_YOUR TASK:_
Using the records below, filter out every line that lacks "sectionId" and copy the rest.

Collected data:

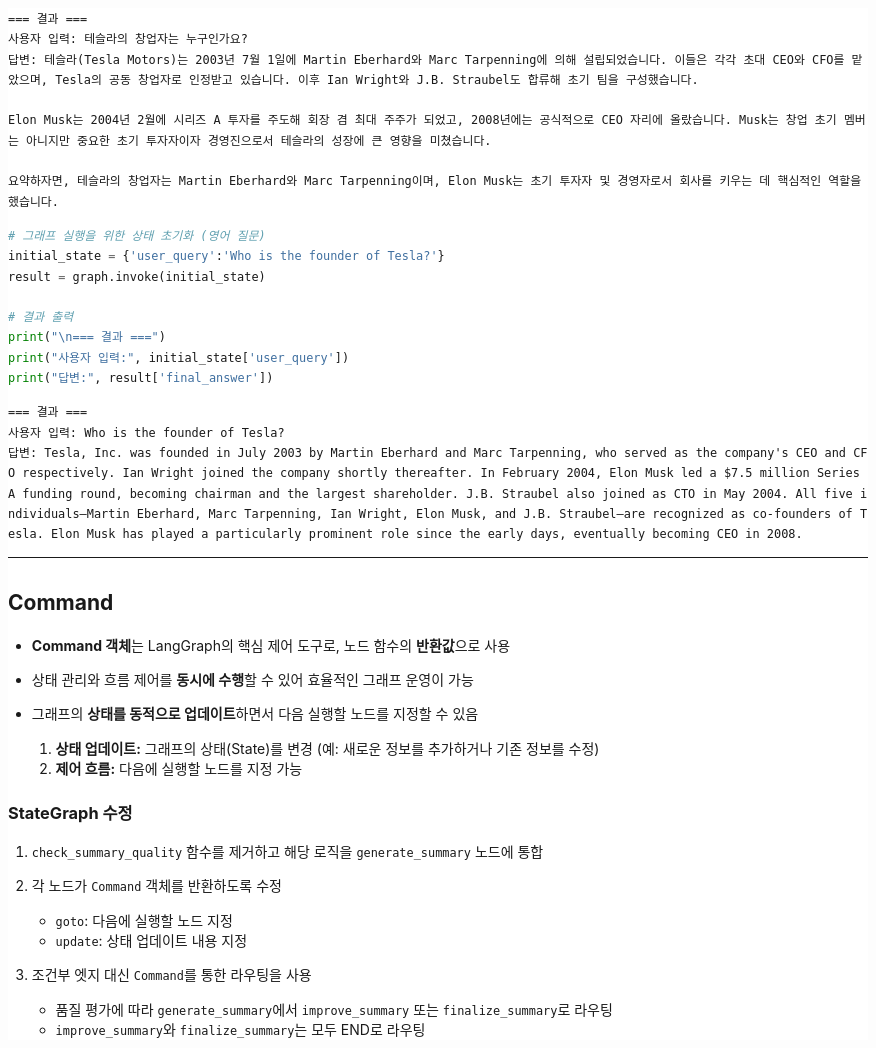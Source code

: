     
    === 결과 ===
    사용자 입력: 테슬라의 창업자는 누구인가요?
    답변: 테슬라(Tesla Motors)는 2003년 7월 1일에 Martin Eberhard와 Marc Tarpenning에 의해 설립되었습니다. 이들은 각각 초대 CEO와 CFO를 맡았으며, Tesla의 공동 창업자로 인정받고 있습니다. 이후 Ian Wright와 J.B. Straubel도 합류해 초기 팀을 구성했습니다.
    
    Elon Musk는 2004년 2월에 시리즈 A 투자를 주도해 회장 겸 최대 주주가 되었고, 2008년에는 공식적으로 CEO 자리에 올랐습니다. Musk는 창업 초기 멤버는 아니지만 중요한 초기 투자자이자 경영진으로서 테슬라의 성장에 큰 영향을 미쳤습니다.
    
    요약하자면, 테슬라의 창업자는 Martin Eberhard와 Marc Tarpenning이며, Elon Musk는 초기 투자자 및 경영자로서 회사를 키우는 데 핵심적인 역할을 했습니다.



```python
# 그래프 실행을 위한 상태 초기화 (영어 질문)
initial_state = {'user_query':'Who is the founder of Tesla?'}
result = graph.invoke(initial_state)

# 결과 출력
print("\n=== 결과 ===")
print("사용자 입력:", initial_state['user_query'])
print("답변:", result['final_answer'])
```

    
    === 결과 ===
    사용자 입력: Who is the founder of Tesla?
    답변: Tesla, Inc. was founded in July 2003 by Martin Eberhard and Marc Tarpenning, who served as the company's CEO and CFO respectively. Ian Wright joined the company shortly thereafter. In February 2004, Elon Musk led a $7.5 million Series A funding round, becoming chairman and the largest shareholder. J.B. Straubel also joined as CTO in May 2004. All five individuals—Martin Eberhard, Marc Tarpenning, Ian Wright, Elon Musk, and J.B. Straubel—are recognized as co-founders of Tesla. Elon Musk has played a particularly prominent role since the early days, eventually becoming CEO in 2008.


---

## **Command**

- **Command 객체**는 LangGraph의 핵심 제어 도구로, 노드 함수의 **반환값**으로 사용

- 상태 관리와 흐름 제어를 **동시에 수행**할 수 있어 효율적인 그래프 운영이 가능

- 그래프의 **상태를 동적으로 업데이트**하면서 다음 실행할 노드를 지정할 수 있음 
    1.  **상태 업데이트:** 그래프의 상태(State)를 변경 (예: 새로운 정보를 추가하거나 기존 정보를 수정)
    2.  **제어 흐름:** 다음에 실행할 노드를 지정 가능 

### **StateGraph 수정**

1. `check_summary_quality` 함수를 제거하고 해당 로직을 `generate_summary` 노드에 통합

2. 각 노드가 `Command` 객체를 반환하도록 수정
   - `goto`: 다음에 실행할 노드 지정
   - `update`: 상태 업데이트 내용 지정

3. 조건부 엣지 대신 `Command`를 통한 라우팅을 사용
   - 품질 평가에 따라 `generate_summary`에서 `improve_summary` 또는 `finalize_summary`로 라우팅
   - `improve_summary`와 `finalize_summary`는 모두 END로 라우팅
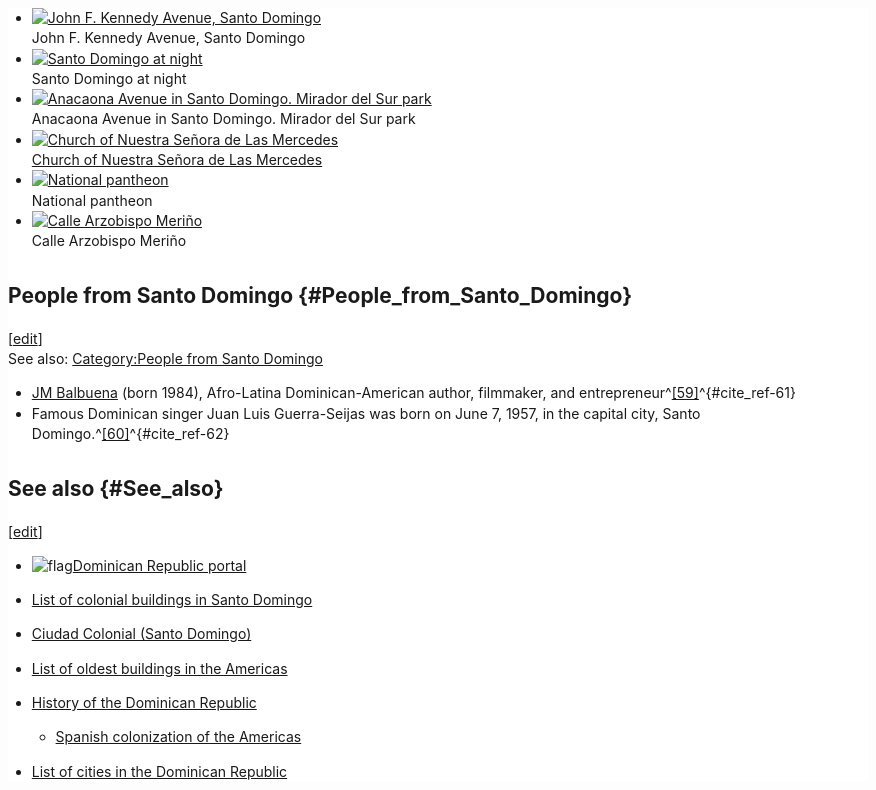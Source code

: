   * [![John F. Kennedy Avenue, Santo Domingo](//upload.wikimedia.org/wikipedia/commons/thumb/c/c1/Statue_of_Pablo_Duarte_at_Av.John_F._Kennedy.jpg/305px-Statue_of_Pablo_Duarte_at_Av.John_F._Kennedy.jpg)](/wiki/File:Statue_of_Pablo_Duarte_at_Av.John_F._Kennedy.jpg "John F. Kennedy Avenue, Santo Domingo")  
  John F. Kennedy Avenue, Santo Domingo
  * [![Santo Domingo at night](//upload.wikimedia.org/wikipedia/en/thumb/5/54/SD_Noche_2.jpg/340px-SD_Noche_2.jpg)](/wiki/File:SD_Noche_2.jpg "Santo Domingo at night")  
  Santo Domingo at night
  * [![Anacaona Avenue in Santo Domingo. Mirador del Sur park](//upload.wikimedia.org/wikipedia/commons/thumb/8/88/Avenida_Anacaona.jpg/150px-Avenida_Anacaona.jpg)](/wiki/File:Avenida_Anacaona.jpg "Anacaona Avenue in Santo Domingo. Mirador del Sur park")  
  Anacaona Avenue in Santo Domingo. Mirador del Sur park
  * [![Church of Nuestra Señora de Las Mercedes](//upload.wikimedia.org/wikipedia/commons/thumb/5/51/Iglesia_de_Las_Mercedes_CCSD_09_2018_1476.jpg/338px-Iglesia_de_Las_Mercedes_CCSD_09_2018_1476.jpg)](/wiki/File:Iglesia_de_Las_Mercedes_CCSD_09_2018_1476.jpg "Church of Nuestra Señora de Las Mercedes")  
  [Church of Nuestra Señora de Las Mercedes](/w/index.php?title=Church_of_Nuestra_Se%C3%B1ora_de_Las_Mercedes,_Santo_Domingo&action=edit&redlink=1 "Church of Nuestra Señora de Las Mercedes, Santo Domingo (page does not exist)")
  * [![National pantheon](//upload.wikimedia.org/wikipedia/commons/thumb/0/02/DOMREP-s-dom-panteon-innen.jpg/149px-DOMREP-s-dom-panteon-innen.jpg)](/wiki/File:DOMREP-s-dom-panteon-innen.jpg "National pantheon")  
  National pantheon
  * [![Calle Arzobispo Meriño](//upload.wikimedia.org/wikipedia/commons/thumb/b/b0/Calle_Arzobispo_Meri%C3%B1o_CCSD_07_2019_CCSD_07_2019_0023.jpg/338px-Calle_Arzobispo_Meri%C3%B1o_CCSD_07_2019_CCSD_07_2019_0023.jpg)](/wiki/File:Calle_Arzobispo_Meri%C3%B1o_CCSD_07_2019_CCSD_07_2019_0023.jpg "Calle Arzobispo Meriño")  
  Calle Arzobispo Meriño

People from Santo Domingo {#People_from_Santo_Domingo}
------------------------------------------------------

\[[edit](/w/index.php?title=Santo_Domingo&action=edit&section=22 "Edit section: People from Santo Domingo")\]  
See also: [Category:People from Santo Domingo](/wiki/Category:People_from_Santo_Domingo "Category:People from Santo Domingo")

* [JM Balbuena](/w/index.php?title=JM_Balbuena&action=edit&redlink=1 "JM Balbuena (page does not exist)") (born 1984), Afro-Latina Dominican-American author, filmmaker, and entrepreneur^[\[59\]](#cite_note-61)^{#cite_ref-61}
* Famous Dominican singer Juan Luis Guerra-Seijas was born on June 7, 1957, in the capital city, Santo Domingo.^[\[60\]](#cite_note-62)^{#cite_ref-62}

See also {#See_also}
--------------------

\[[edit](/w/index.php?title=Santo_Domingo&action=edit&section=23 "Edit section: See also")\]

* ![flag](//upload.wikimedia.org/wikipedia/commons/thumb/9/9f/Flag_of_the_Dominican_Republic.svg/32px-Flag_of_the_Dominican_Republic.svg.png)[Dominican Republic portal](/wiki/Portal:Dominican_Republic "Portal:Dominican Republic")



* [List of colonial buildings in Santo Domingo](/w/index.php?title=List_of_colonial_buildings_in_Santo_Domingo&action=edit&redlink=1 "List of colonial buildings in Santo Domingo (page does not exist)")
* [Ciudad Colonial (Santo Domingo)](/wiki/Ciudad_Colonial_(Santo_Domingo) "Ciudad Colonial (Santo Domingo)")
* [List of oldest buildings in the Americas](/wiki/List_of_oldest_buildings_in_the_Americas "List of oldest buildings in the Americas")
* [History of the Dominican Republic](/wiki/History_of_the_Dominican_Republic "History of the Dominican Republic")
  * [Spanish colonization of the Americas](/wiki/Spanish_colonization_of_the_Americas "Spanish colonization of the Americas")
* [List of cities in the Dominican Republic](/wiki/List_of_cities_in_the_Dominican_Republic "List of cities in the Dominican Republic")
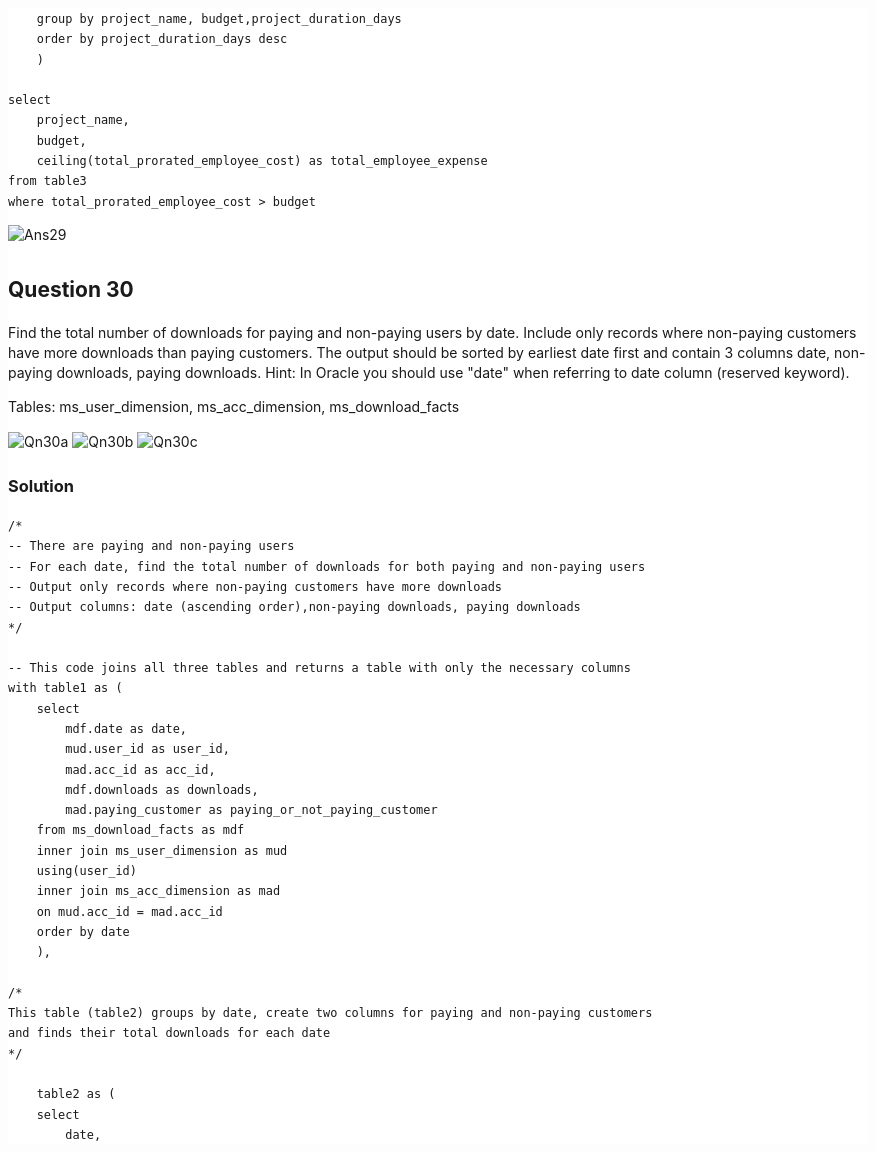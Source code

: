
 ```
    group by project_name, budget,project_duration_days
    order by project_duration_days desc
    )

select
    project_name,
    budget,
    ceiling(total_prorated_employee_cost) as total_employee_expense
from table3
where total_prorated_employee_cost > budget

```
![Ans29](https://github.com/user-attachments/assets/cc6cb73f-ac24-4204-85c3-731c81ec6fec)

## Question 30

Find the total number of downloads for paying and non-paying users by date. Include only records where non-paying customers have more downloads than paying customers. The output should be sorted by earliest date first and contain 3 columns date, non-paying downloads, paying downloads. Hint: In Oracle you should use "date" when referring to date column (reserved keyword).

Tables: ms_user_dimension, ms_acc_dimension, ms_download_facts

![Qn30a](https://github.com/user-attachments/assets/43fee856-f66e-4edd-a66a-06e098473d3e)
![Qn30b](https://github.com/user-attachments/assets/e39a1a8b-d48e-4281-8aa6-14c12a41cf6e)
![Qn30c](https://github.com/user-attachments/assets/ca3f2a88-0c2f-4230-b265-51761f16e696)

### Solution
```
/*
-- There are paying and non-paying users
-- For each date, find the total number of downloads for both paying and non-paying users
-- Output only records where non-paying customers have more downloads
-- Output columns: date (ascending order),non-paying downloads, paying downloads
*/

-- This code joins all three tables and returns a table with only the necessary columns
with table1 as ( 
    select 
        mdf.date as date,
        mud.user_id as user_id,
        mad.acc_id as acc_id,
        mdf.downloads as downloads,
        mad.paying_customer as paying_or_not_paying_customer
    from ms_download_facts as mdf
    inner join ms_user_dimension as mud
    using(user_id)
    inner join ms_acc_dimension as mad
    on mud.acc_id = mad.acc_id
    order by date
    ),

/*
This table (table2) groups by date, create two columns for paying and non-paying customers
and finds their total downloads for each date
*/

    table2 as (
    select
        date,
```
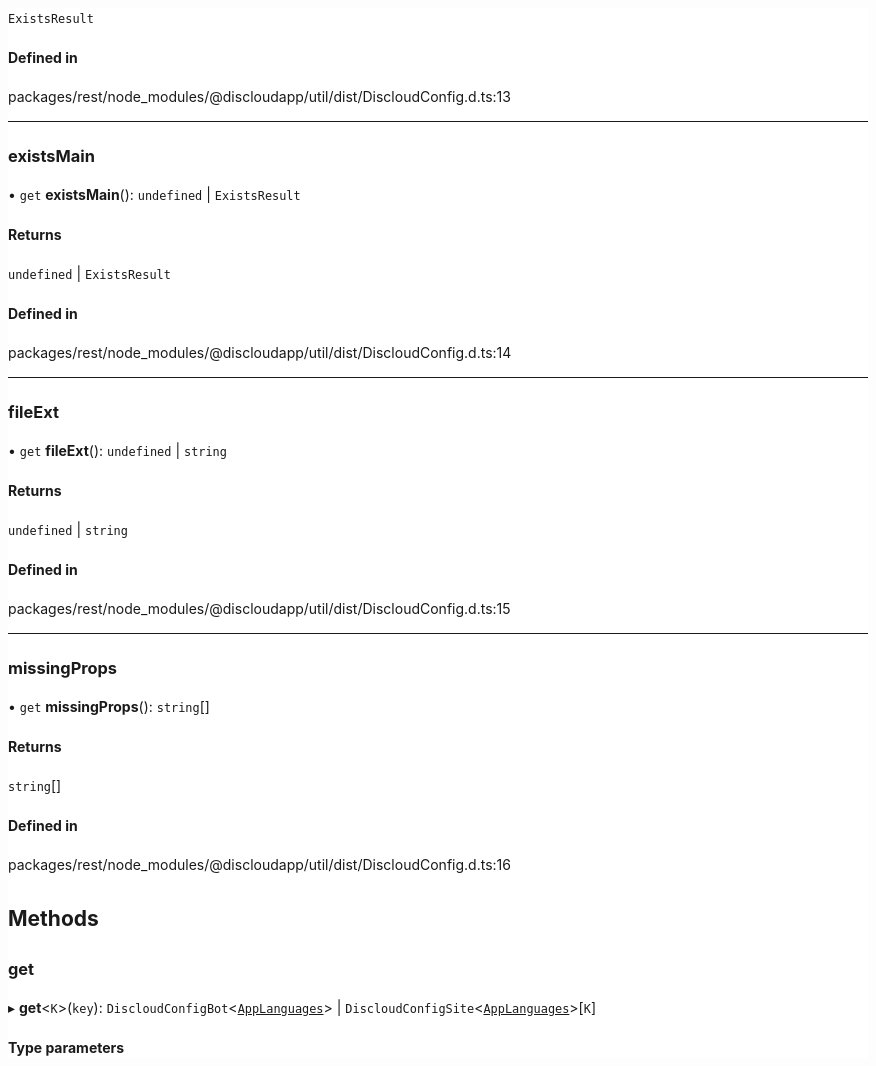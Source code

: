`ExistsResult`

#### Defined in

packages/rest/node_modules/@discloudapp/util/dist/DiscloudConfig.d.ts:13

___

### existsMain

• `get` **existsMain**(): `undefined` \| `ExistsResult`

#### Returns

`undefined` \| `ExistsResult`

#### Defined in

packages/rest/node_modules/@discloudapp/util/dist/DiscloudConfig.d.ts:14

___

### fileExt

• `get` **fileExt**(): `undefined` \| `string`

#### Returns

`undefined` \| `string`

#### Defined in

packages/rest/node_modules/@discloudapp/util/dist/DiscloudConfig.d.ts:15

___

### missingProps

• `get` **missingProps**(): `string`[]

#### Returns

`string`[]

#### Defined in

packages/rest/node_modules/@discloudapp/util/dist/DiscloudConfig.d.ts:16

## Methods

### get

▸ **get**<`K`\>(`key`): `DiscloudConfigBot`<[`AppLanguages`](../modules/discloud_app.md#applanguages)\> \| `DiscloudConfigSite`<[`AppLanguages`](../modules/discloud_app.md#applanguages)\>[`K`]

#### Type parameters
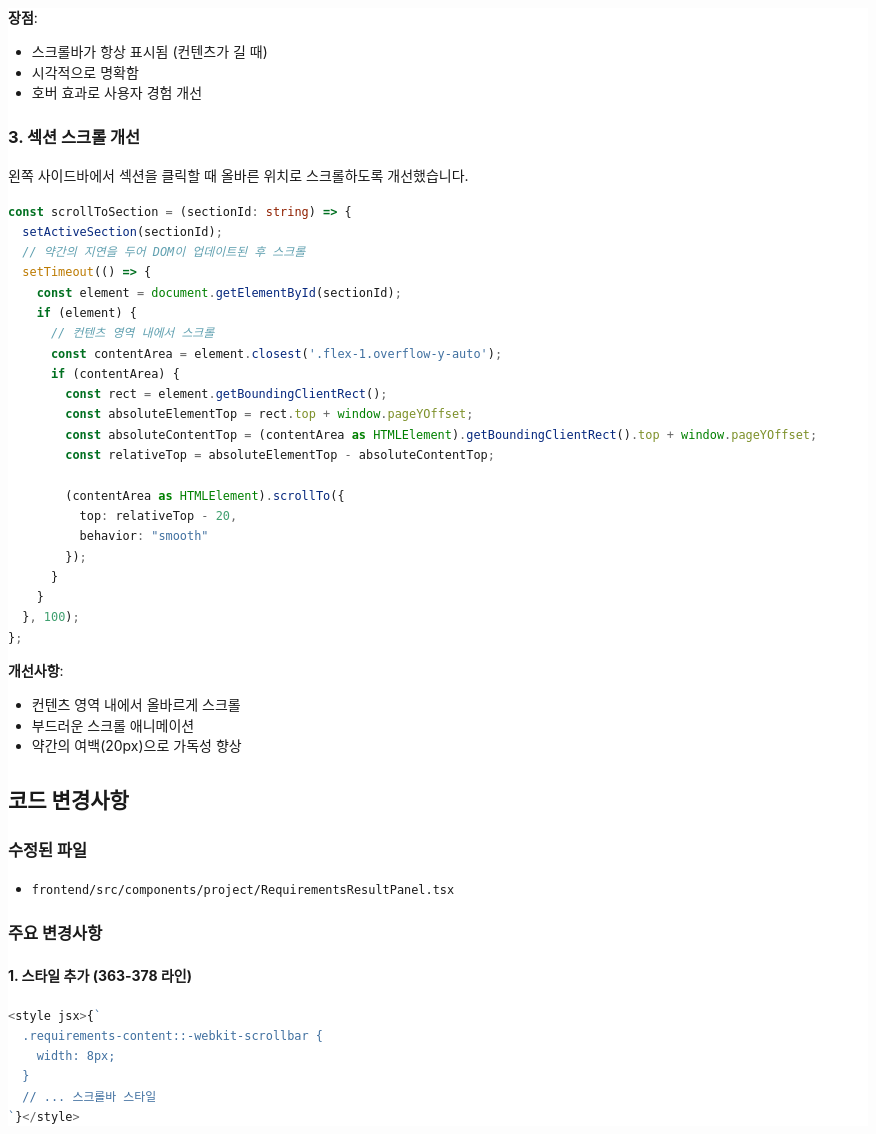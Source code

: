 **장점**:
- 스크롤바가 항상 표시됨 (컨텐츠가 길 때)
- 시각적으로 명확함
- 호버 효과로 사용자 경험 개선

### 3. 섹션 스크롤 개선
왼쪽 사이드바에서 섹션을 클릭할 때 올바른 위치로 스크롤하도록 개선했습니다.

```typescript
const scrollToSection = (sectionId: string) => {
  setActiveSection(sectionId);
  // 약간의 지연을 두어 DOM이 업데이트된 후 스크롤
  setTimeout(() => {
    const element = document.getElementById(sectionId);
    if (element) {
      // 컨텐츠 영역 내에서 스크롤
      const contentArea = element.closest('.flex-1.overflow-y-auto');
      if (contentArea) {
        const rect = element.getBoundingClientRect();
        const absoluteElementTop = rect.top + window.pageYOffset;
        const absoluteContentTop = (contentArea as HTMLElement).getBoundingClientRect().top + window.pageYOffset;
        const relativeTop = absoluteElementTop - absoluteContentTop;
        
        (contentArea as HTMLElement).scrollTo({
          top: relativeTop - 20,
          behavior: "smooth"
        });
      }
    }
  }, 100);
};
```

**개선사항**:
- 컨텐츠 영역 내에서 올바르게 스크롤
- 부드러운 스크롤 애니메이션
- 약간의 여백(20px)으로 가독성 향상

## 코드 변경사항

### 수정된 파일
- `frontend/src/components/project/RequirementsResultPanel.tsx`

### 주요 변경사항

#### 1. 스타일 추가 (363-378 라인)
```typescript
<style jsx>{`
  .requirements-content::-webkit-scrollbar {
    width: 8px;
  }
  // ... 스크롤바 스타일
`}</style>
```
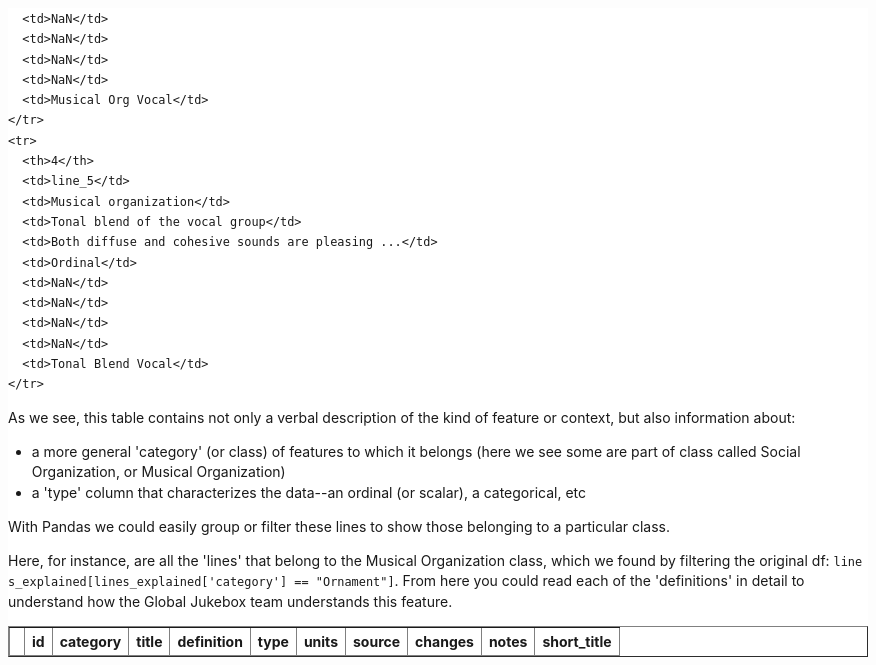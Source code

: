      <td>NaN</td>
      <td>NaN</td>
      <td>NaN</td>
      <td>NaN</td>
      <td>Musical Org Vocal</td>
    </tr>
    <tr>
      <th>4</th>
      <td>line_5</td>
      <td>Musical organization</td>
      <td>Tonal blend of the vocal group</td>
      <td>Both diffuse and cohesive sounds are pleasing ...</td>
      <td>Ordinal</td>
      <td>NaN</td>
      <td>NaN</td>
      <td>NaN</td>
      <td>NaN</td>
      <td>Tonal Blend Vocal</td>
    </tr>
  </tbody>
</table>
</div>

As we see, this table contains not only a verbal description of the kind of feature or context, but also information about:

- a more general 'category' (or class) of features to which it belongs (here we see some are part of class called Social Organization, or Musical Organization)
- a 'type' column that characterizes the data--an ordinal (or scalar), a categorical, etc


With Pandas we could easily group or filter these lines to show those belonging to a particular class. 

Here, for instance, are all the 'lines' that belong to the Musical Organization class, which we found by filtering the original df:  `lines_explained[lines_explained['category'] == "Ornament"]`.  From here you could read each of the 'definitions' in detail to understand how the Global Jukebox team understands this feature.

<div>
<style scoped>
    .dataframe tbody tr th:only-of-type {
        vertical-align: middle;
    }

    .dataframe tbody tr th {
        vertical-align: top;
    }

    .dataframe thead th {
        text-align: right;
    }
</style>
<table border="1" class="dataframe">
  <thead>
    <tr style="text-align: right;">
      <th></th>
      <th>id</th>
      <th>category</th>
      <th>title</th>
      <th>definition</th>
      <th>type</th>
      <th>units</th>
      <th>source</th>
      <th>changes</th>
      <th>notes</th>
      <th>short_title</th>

_OUTPUT FOR THIS TASK:_
const scrollToSection = (sectionId: string) => {
  setActiveSection(sectionId);
    const element = document.getElementById(sectionId);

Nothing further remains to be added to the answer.